§ **EXERCISE GOAL**
Below are the entries; count the lines in them that contain the word "isochoric" and give only the number.

§ **RECORDS FOR PROCESSING**
---+---

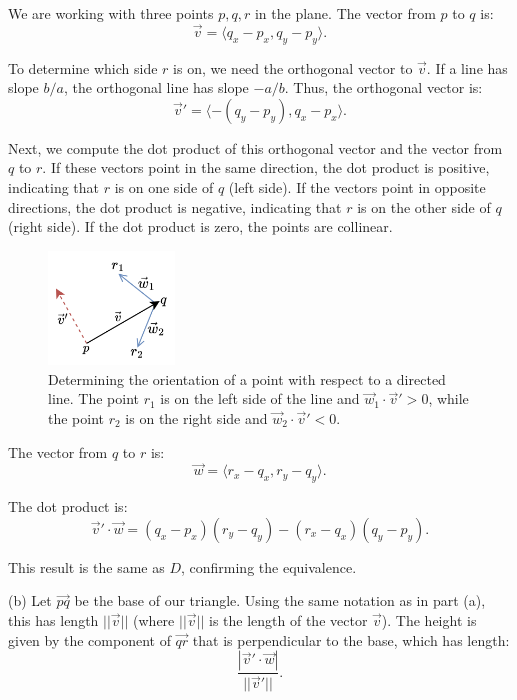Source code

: \documentclass[12pt]{article}
\begin{document}
We are working with three points \( p, q, r \) in the plane. The vector from \( p \) to \( q \) is:
\[
\vec{v} = \langle q_x - p_x, q_y - p_y \rangle.
\]

To determine which side \( r \) is on, we need the orthogonal vector to \( \vec{v} \). If a line has slope \( b/a \), the orthogonal line has slope \( -a/b \). Thus, the orthogonal vector is:
\[
\vec{v}' = \langle -(q_y - p_y), q_x - p_x \rangle.
\]

Next, we compute the dot product of this orthogonal vector and the vector from \( q \) to \( r \). If these vectors point in the same direction, the dot product is positive, indicating that \( r \) is on one side of \( q \) (left side). If the vectors point in opposite directions, the dot product is negative, indicating that \( r \) is on the other side of \( q \) (right side). If the dot product is zero, the points are collinear.

\begin{figure}[H]
    \centering
    \includegraphics[width=0.3\textwidth]{img/Line_Orientation.png}
    \caption{Determining the orientation of a point with respect to a directed line. The point \( r_1 \) is on the left side of the line and \(\vec{w}_1 \cdot \vec{v}' > 0\), while the point \( r_2 \) is on the right side and \(\vec{w}_2 \cdot \vec{v}' < 0\).}
    \label{fig:line}
\end{figure}

The vector from \( q \) to \( r \) is:
\[
\vec{w} = \langle r_x - q_x, r_y - q_y \rangle.
\]

The dot product is:
\[
\vec{v}' \cdot \vec{w} = (q_x - p_x)(r_y - q_y) - (r_x - q_x)(q_y - p_y).
\]

This result is the same as \( D \), confirming the equivalence.

\vspace{0.5cm}

(b) Let \( \vec{pq} \) be the base of our triangle. Using the same notation as in part (a), this has length \( ||\vec{v}|| \) (where \( ||\vec{v}|| \) is the length of the vector \( \vec{v} \)). The height is given by the component of \( \vec{qr} \) that is perpendicular to the base, which has length:
\[
\frac{| \vec{v}' \cdot \vec{w} |}{||\vec{v}'||}.
\]
\end{document}
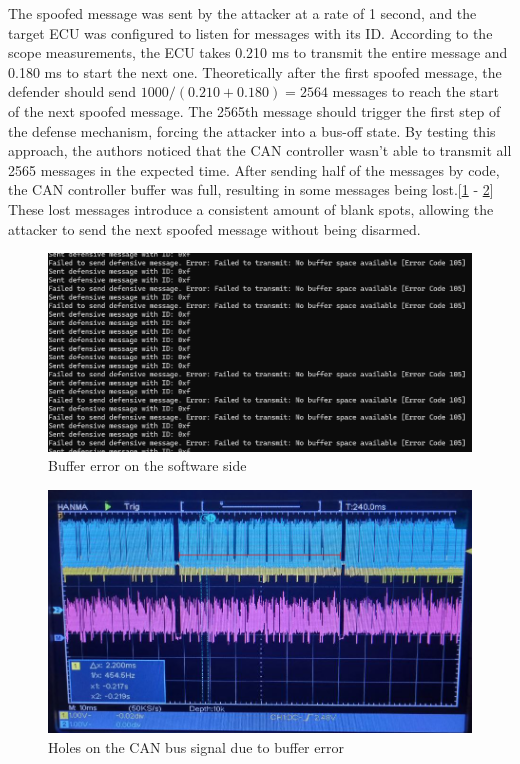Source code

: \documentclass[10pt,twocolumn,letterpaper]{article}
\begin{document}
The spoofed message was sent by the attacker at a rate of 1 second, and the target ECU was configured to listen for messages with its ID. 
According to the scope measurements, the ECU takes 0.210 ms to transmit the entire message and 0.180 ms to start the next one.
Theoretically after the first spoofed message, the defender should send $1000/(0.210 + 0.180) = 2564$ messages to reach the start of the next spoofed message.
The 2565th message should trigger the first step of the defense mechanism, forcing the attacker into a bus-off state.
By testing this approach, the authors noticed that the CAN controller wasn't able to transmit all 2565 messages in the expected time. After sending half of the messages by code, the CAN controller buffer
was full, resulting in some messages being lost.[\ref{fig:lost_messages} - \ref{fig:scope}]
These lost messages introduce a consistent amount of blank spots, allowing the attacker to send the next spoofed message without being disarmed.
\begin{figure}
    \centering
    \includegraphics[width=0.9\linewidth]{buffer_full.png}
    \caption{Buffer error on the software side}
    \label{fig:lost_messages}
\end{figure}
\begin{figure}
    \centering
    \includegraphics[width=0.9\linewidth]{scope.png}
    \caption{Holes on the CAN bus signal due to buffer error}
    \label{fig:scope}
\end{figure}
\end{document}
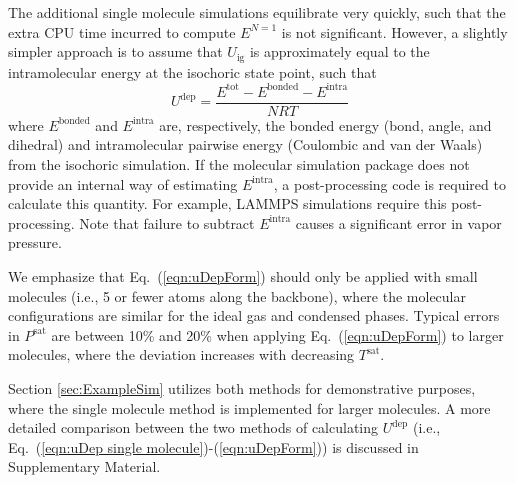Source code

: \documentclass[5p,times]{elsarticle}
\begin{document}
The additional single molecule simulations equilibrate very quickly, such that the extra CPU time incurred to compute $E^{N=1}$ is not significant. However, a slightly simpler approach is to assume that $U_{\mathrm{ig}}$ is approximately equal to the intramolecular energy at the isochoric state point, such that
\begin{equation}
U^{\mathrm{dep}} = \frac{E^{\mathrm{tot}} - E^{\mathrm{bonded}} - E^{\mathrm{intra}}}{NRT}\label{eqn:uDepForm}
\end{equation}
where $E^{\mathrm{bonded}}$ and $E^{\mathrm{intra}}$ are, respectively, the bonded energy (bond, angle, and dihedral) and intramolecular pairwise energy (Coulombic and van der Waals) from the isochoric simulation. If the molecular simulation package does not provide an internal way of estimating $E^{\mathrm{intra}}$, a post-processing code is required to calculate this quantity. For example, LAMMPS simulations require this post-processing. Note that failure to subtract $E^{\mathrm{intra}}$ causes a significant error in vapor pressure.

We emphasize that Eq.~(\ref{eqn:uDepForm}) should only be applied with small molecules (i.e., 5 or fewer atoms along the backbone), where the molecular configurations are similar for the ideal gas and condensed phases. Typical errors in $P^{\mathrm{sat}}$ are between 10\% and 20\% when applying Eq.~(\ref{eqn:uDepForm}) to larger molecules, where the deviation increases with decreasing $T^{\mathrm{sat}}$.

Section \ref{sec:ExampleSim} utilizes both methods for demonstrative purposes, where the single molecule method is implemented for larger molecules. A more detailed comparison between the two methods of calculating $U^{\mathrm{dep}}$ (i.e., Eq.~(\ref{eqn:uDep single molecule})-(\ref{eqn:uDepForm})) is discussed in Supplementary Material.


\end{document}
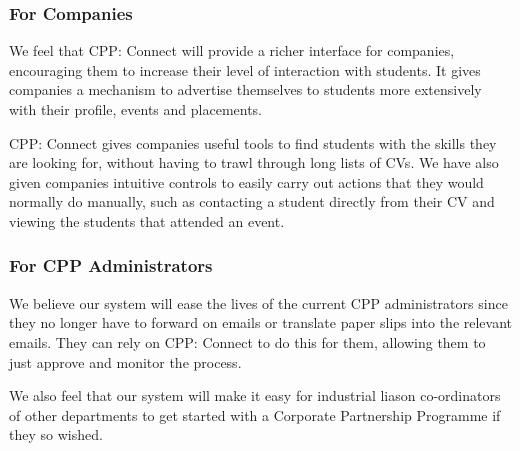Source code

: \subsubsection{For Companies}
We feel that CPP: Connect will provide a richer interface for companies, encouraging them to increase their level of interaction with students. It gives companies a mechanism to advertise themselves to students more extensively with their profile, events and placements.

CPP: Connect gives companies useful tools to find students with the skills they are looking for, without having to trawl through long lists of CVs. We have also given companies intuitive controls to easily carry out actions that they would normally do manually, such as contacting a student directly from their CV and viewing the students that attended an event.

\subsubsection{For CPP Administrators}
We believe our system will ease the lives of the current CPP administrators since they no longer have to forward on emails or translate paper slips into the relevant emails. They can rely on CPP: Connect to do this for them, allowing them to just approve and monitor the process.

We also feel that our system will make it easy for industrial liason co-ordinators of other departments to get started with a Corporate Partnership Programme if they so wished.
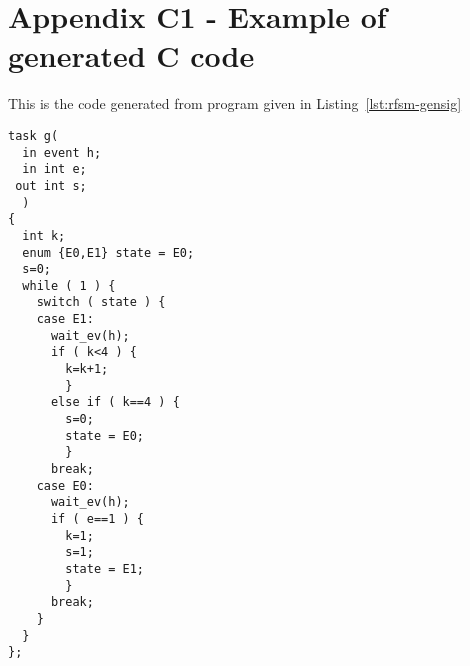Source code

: \chapter*{Appendix C1 - Example of generated C code}  
\label{cha:ex1-c}

This is the code generated from program given in Listing~\ref{lst:rfsm-gensig} 

\begin{lstlisting}[language=ctask,frame=single,numbers=none,basicstyle=\small]
task g(
  in event h;
  in int e;
 out int s;
  )
{
  int k;
  enum {E0,E1} state = E0;
  s=0;
  while ( 1 ) {
    switch ( state ) {
    case E1:
      wait_ev(h);
      if ( k<4 ) {
        k=k+1;
        }
      else if ( k==4 ) {
        s=0;
        state = E0;
        }
      break;
    case E0:
      wait_ev(h);
      if ( e==1 ) {
        k=1;
        s=1;
        state = E1;
        }
      break;
    }
  }
};
\end{lstlisting}
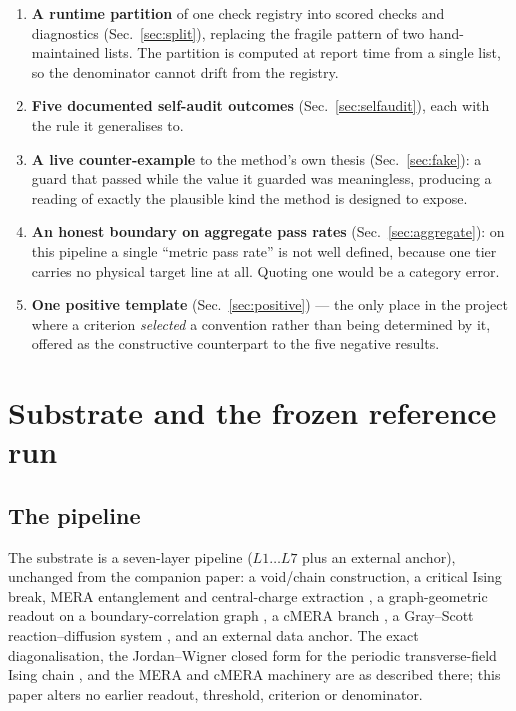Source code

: \documentclass[11pt,a4paper]{article}
\begin{document}
\begin{enumerate}[leftmargin=1.4em,itemsep=2pt]
  \item \textbf{A runtime partition} of one check registry into scored checks
        and diagnostics (Sec.~\ref{sec:split}), replacing the fragile pattern
        of two hand-maintained lists. The partition is computed at report time
        from a single list, so the denominator cannot drift from the registry.
  \item \textbf{Five documented self-audit outcomes} (Sec.~\ref{sec:selfaudit}),
        each with the rule it generalises to.
  \item \textbf{A live counter-example} to the method's own thesis
        (Sec.~\ref{sec:fake}): a guard that passed while the value it guarded
        was meaningless, producing a reading of exactly the plausible kind the
        method is designed to expose.
  \item \textbf{An honest boundary on aggregate pass rates}
        (Sec.~\ref{sec:aggregate}): on this pipeline a single ``metric pass
        rate'' is not well defined, because one tier carries no physical
        target line at all. Quoting one would be a category error.
  \item \textbf{One positive template} (Sec.~\ref{sec:positive}) --- the only
        place in the project where a criterion \emph{selected} a convention
        rather than being determined by it, offered as the constructive
        counterpart to the five negative results.
\end{enumerate}

\section{Substrate and the frozen reference run}
\label{sec:substrate}

\subsection{The pipeline}

The substrate is a seven-layer pipeline ($L1 \dots L7$ plus an external anchor),
unchanged from the companion paper: a void/chain construction, a critical Ising
break, MERA entanglement and central-charge extraction \cite{vidal,calabrese}, a
graph-geometric readout on a boundary-correlation graph \cite{ollivier,forman},
a cMERA branch \cite{haegeman}, a Gray--Scott reaction--diffusion system
\cite{pearson}, and an external data anchor. The exact diagonalisation, the
Jordan--Wigner closed form for the periodic transverse-field Ising chain
\cite{pfeuty}, and the MERA and cMERA machinery are as described there; this
paper alters no earlier readout, threshold, criterion or denominator.
\end{document}
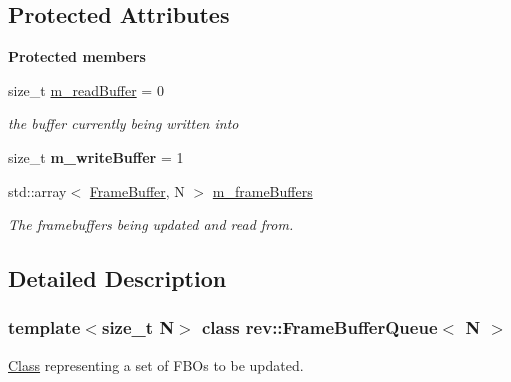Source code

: \subsection*{Protected Attributes}
\begin{Indent}\textbf{ Protected members}\par
\begin{DoxyCompactItemize}
\item 
\mbox{\label{classrev_1_1_frame_buffer_queue_a1281e0018321a3debda97aac189a2d61}} 
size\+\_\+t \mbox{\hyperlink{classrev_1_1_frame_buffer_queue_a1281e0018321a3debda97aac189a2d61}{m\+\_\+read\+Buffer}} = 0
\begin{DoxyCompactList}\small\item\em the buffer currently being written into \end{DoxyCompactList}\item 
\mbox{\label{classrev_1_1_frame_buffer_queue_aeddf2a193d6dd9ef4810c74d7b1040d1}} 
size\+\_\+t {\bfseries m\+\_\+write\+Buffer} = 1
\item 
\mbox{\label{classrev_1_1_frame_buffer_queue_ac18becfd02895ec9cc3979d7b5d13bee}} 
std\+::array$<$ \mbox{\hyperlink{classrev_1_1_frame_buffer}{Frame\+Buffer}}, N $>$ \mbox{\hyperlink{classrev_1_1_frame_buffer_queue_ac18becfd02895ec9cc3979d7b5d13bee}{m\+\_\+frame\+Buffers}}
\begin{DoxyCompactList}\small\item\em The framebuffers being updated and read from. \end{DoxyCompactList}\end{DoxyCompactItemize}
\end{Indent}


\subsection{Detailed Description}
\subsubsection*{template$<$size\+\_\+t N$>$\newline
class rev\+::\+Frame\+Buffer\+Queue$<$ N $>$}

\mbox{\hyperlink{struct_class}{Class}} representing a set of F\+B\+Os to be updated. 

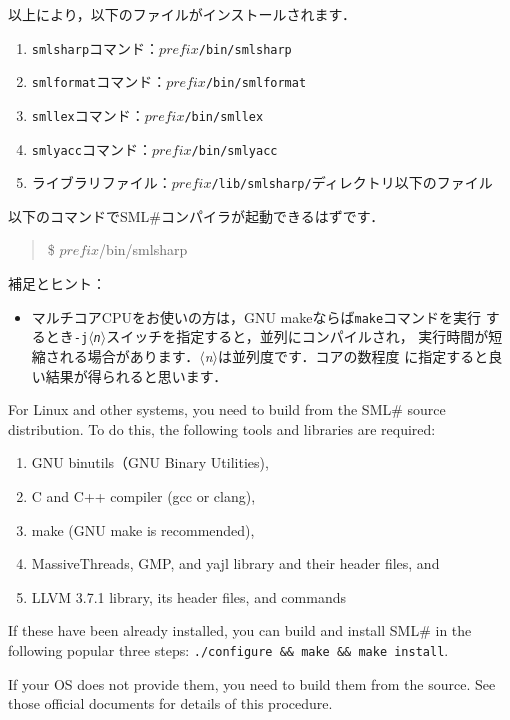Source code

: \documentclass{jbook}
\newcommand{\smlsharp}{SML\#}
\newcommand{\nonterm}[1]{\mbox{$\langle$}{\it #1}\mbox{$\rangle$}}
\newenvironment{program}{\begin{quote}\begin{tt}}%
                        {\end{tt}\end{quote}}
\begin{document}
	以上により，以下のファイルがインストールされます．
\begin{enumerate}
\item {\tt smlsharp}コマンド：{\tt $\mathit{prefix}$/bin/smlsharp}
\item {\tt smlformat}コマンド：{\tt $\mathit{prefix}$/bin/smlformat}
\item {\tt smllex}コマンド：{\tt $\mathit{prefix}$/bin/smllex}
\item {\tt smlyacc}コマンド：{\tt $\mathit{prefix}$/bin/smlyacc}
\item ライブラリファイル：{\tt $\mathit{prefix}$/lib/smlsharp/}ディレクトリ以下のファイル
\end{enumerate}
以下のコマンドで\smlsharp{}コンパイラが起動できるはずです．
\begin{program}
\$ $\mathit{prefix}$/bin/smlsharp
\end{program}

補足とヒント：
\begin{itemize}
\item マルチコアCPUをお使いの方は，GNU makeならば{\tt make}コマンドを実行
するとき{\tt -j\nonterm{n}}スイッチを指定すると，並列にコンパイルされ，
実行時間が短縮される場合があります．\nonterm{n}は並列度です．コアの数程度
に指定すると良い結果が得られると思います．
\end{itemize}

\else%
	For Linux and other systems, you need to build from the
\smlsharp{} source distribution.
	To do this, the following tools and libraries are required:
\begin{enumerate}
\item GNU binutils（GNU Binary Utilities),
\item C and C++ compiler (gcc or clang),
\item make (GNU make is recommended),
\item MassiveThreads, GMP, and yajl library and their header files, and
\item LLVM 3.7.1 library, its header files, and commands
\end{enumerate}
	If these have been already installed, you can build and install
\smlsharp{} in the following popular three steps:
{\tt ./configure \&\& make \&\& make install}.

	If your OS does not provide them, you need to build them from the
source.
	See those official documents for details of this procedure.
\end{document}
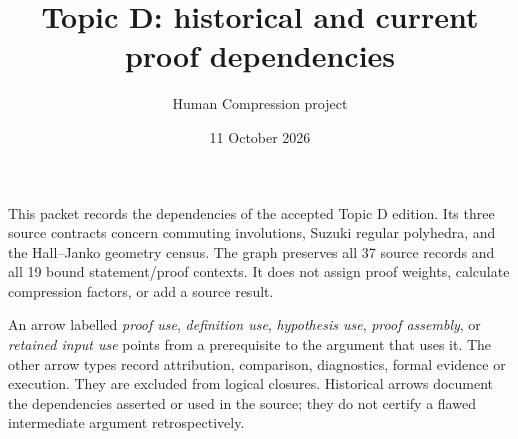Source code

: \documentclass[a4paper,11pt]{article}
\title{Topic D: historical and current proof dependencies}
\author{Human Compression project}
\date{11 October 2026}
\begin{document}
\maketitle
This packet records the dependencies of the accepted Topic D edition. Its
three source contracts concern commuting involutions, Suzuki regular
polyhedra, and the Hall--Janko geometry census. The graph preserves all
37 source records and all 19 bound statement/proof contexts. It does not
assign proof weights, calculate compression factors, or add a source result.

An arrow labelled \emph{proof use}, \emph{definition use}, \emph{hypothesis
use}, \emph{proof assembly}, or \emph{retained input use} points from a
prerequisite to the argument that uses it. The other arrow types record
attribution, comparison, diagnostics, formal evidence or execution. They are
excluded from logical closures. Historical arrows document the dependencies
asserted or used in the source; they do not certify a flawed intermediate
argument retrospectively.
\end{document}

---+---

§ **REPLY TO THE EXERCISE**
2